California Walnut Harvest and Farm Bankruptcies Soaring
From the Ag Information Network, this is your Agribusiness Update.**As California’s walnut harvest begins, market conditions remain strong following improvement last year after several years of low crop prices.
With inventory from last year’s crop nearly sold out, Robert
Verloop, executive director of the California Walnut Board and Commission, says the industry is well positioned to start shipping new harvest California walnuts immediately.
Verloop says favorable weather helped produce a large crop of “exceptional” quality that international markets should appreciate.
**Farm bankruptcies as of July have exceeded those for all of 2024.
U.S. News and World Report says low commodity prices now come with higher costs for inputs like fertilizer and equipment.
Climate change has led to deeper, longer droughts and more flooding.
Trade wars aren’t helping with tariffs on other countries’ exports to the U.S. making those products more expensive, and retaliations from some countries like China hitting farmers directly.
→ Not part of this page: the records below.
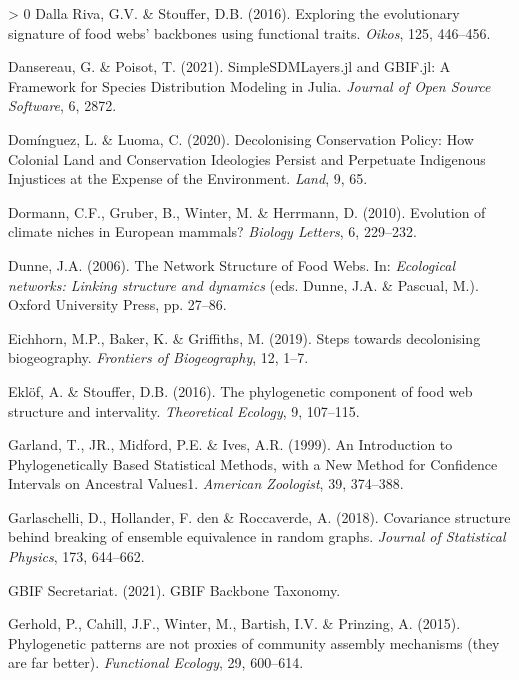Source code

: \documentclass[10pt,oneside]{article}
\newlength{\cslhangindent}
\newenvironment{CSLReferences}[3] %
 {%
  \setlength{\parindent}{0pt}
  \ifodd #1 \everypar{\setlength{\hangindent}{\cslhangindent}}\ignorespaces\fi
  \ifnum #2 > 0
  \setlength{\parskip}{#2\baselineskip}
  \fi
 }%
 {}
\begin{document}
\begin{CSLReferences}{1}{0}
\leavevmode\hypertarget{ref-DallaRiva2016ExpEvo}{}%
Dalla Riva, G.V. \& Stouffer, D.B. (2016). Exploring the evolutionary
signature of food webs' backbones using functional traits. \emph{Oikos},
125, 446--456.

\leavevmode\hypertarget{ref-Dansereau2021SimJl}{}%
Dansereau, G. \& Poisot, T. (2021). SimpleSDMLayers.jl and GBIF.jl: A
Framework for Species Distribution Modeling in Julia. \emph{Journal of
Open Source Software}, 6, 2872.

\leavevmode\hypertarget{ref-Dominguez2020DecCon}{}%
Domínguez, L. \& Luoma, C. (2020). Decolonising Conservation Policy: How
Colonial Land and Conservation Ideologies Persist and Perpetuate
Indigenous Injustices at the Expense of the Environment. \emph{Land}, 9,
65.

\leavevmode\hypertarget{ref-Dormann2010EvoCli}{}%
Dormann, C.F., Gruber, B., Winter, M. \& Herrmann, D. (2010). Evolution
of climate niches in European mammals? \emph{Biology Letters}, 6,
229--232.

\leavevmode\hypertarget{ref-Dunne2006NetStr}{}%
Dunne, J.A. (2006). The Network Structure of Food Webs. In:
\emph{Ecological networks: Linking structure and dynamics} (eds. Dunne,
J.A. \& Pascual, M.). Oxford University Press, pp. 27--86.

\leavevmode\hypertarget{ref-Eichhorn2019SteDec}{}%
Eichhorn, M.P., Baker, K. \& Griffiths, M. (2019). Steps towards
decolonising biogeography. \emph{Frontiers of Biogeography}, 12, 1--7.

\leavevmode\hypertarget{ref-Eklof2016PhyCom}{}%
Eklöf, A. \& Stouffer, D.B. (2016). The phylogenetic component of food
web structure and intervality. \emph{Theoretical Ecology}, 9, 107--115.

\leavevmode\hypertarget{ref-Garland1999IntPhy}{}%
Garland, T., JR., Midford, P.E. \& Ives, A.R. (1999). An Introduction to
Phylogenetically Based Statistical Methods, with a New Method for
Confidence Intervals on Ancestral Values1. \emph{American Zoologist},
39, 374--388.

\leavevmode\hypertarget{ref-Garlaschelli2018CovStr}{}%
Garlaschelli, D., Hollander, F. den \& Roccaverde, A. (2018). Covariance
structure behind breaking of ensemble equivalence in random graphs.
\emph{Journal of Statistical Physics}, 173, 644--662.

\leavevmode\hypertarget{ref-GBIFSecretariat2021GbiBac}{}%
GBIF Secretariat. (2021). GBIF Backbone Taxonomy.

\leavevmode\hypertarget{ref-Gerhold2015PhyPat}{}%
Gerhold, P., Cahill, J.F., Winter, M., Bartish, I.V. \& Prinzing, A.
(2015). Phylogenetic patterns are not proxies of community assembly
mechanisms (they are far better). \emph{Functional Ecology}, 29,
600--614.


\end{CSLReferences}
\end{document}
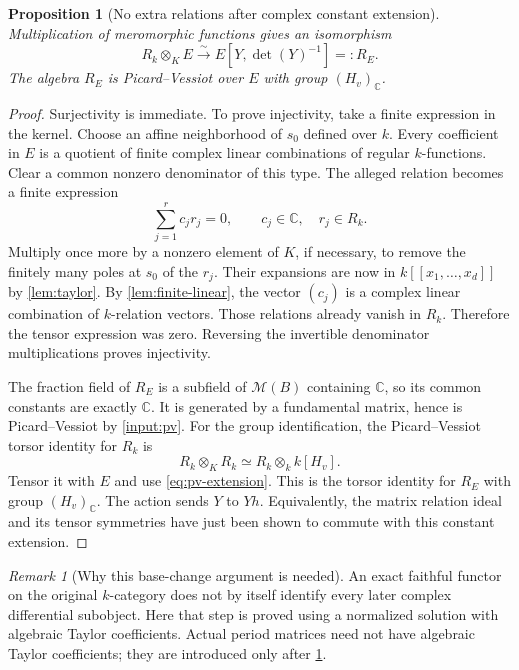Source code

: \documentclass[11pt]{article}
\numberwithin{equation}{section}
\newtheorem{proposition}[proposition]{Proposition}
\theoremstyle{definition}
\theoremstyle{remark}
\newtheorem{remark}[remark]{Remark}
\newcommand{\C}{\mathbb C}
\begin{document}
\begin{proposition}[No extra relations after complex constant extension]\label{prop:pv-base-change}
Multiplication of meromorphic functions gives an isomorphism
\begin{equation}\label{eq:pv-extension}
 R_k\otimes_K E\xrightarrow{\sim}
 E[Y,\det(Y)^{-1}]=:R_E.
\end{equation}
The algebra $R_E$ is Picard--Vessiot over $E$ with group $(H_v)_\C$.
\end{proposition}
\begin{proof}
Surjectivity is immediate. To prove injectivity, take a finite expression
in the kernel. Choose an affine neighborhood of $s_0$ defined over $k$.
Every coefficient in $E$ is a quotient of finite complex linear
combinations of regular $k$-functions. Clear a common nonzero denominator
of this type. The alleged relation becomes a finite expression
\[
 \sum_{j=1}^r c_j r_j=0,\qquad c_j\in\C,\quad r_j\in R_k.
\]
Multiply once more by a nonzero element of $K$, if necessary, to remove
the finitely many poles at $s_0$ of the $r_j$. Their expansions are now in
$k[[x_1,\ldots,x_d]]$ by \cref{lem:taylor}. By
\cref{lem:finite-linear}, the vector $(c_j)$ is a complex linear
combination of $k$-relation vectors. Those relations already vanish in
$R_k$. Therefore the tensor expression was zero. Reversing the invertible
denominator multiplications proves injectivity.

The fraction field of $R_E$ is a subfield of $\mathscr M(B)$ containing
$\C$, so its common constants are exactly $\C$. It is generated by a
fundamental matrix, hence is Picard--Vessiot by \cref{input:pv}.
For the group identification, the Picard--Vessiot torsor identity for
$R_k$ is
\[
 R_k\otimes_K R_k\simeq R_k\otimes_k k[H_v].
\]
Tensor it with $E$ and use \eqref{eq:pv-extension}. This is the torsor
identity for $R_E$ with group $(H_v)_\C$. The action sends $Y$ to $Yh$.
Equivalently, the matrix relation ideal and its tensor symmetries have
just been shown to commute with this constant extension.
\end{proof}

\begin{remark}[Why this base-change argument is needed]
An exact faithful functor on the original $k$-category does not by itself
identify every later complex differential subobject. Here that step is
proved using a normalized solution with algebraic Taylor coefficients.
Actual period matrices need not have algebraic Taylor coefficients; they
are introduced only after \cref{prop:pv-base-change}.
\end{remark}
\end{document}
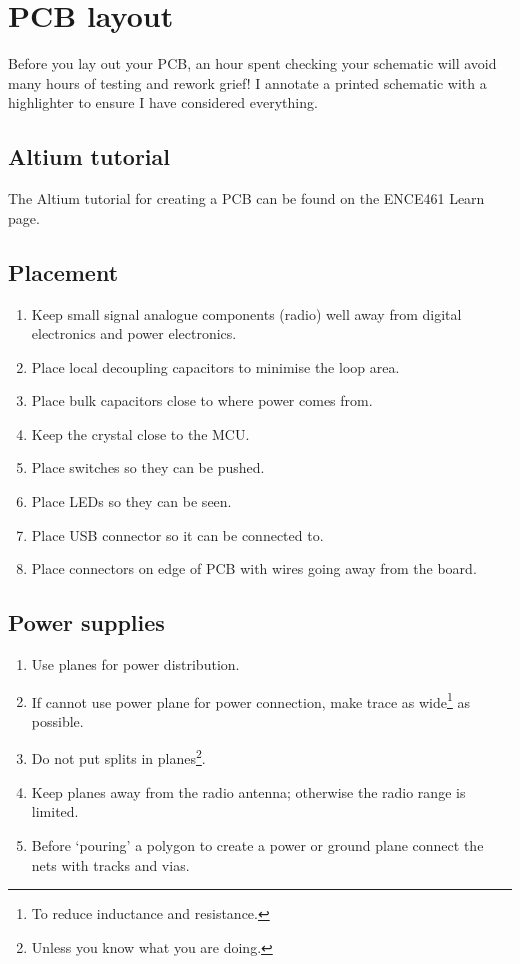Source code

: \chapter{PCB layout}

Before you lay out your PCB, an hour spent checking your schematic
will avoid many hours of testing and rework grief!  I annotate a
printed schematic with a highlighter to ensure I have considered
everything.


\section{Altium tutorial}

The Altium tutorial for creating a PCB can be found on the ENCE461
Learn page.


\label{pcb-recommendations}

\section{Placement}
\label{placement}

\begin{enumerate}
\item
  Keep small signal analogue components (radio) well away from digital
  electronics and power electronics.
\item
  Place local decoupling capacitors to minimise the loop area.
\item
  Place bulk capacitors close to where power comes from.
\item
  Keep the crystal close to the MCU.
\item
  Place switches so they can be pushed.
\item
  Place LEDs so they can be seen.
\item
  Place USB connector so it can be connected to.
\item
  Place connectors on edge of PCB with wires going away from the board.
\end{enumerate}


\section{Power supplies}

\begin{enumerate}

\item Use planes for power distribution.

\item If cannot use power plane for power connection, make trace as
  wide\footnote{To reduce inductance and resistance.} as possible.

\item Do not put splits in planes\footnote{Unless you know what you
  are doing.}.

\item Keep planes away from the radio antenna; otherwise the radio
  range is limited.

\item Before `pouring' a polygon to create a power or ground plane
  connect the nets with tracks and vias.
\end{enumerate}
**In a press release, the National Association of Farmer Elected Committees reports that FSA offices "are critically understaffed," yet USDA officials have publicly denied those concerns.
NAFEC President, Jim Zumbrink says the word we are consistently hearing is that our county office staffs are critically understaffed.
FSA leaders have indicated staffing levels of county office employees are now under 6,000, compared to several thousand more, just a few years ago.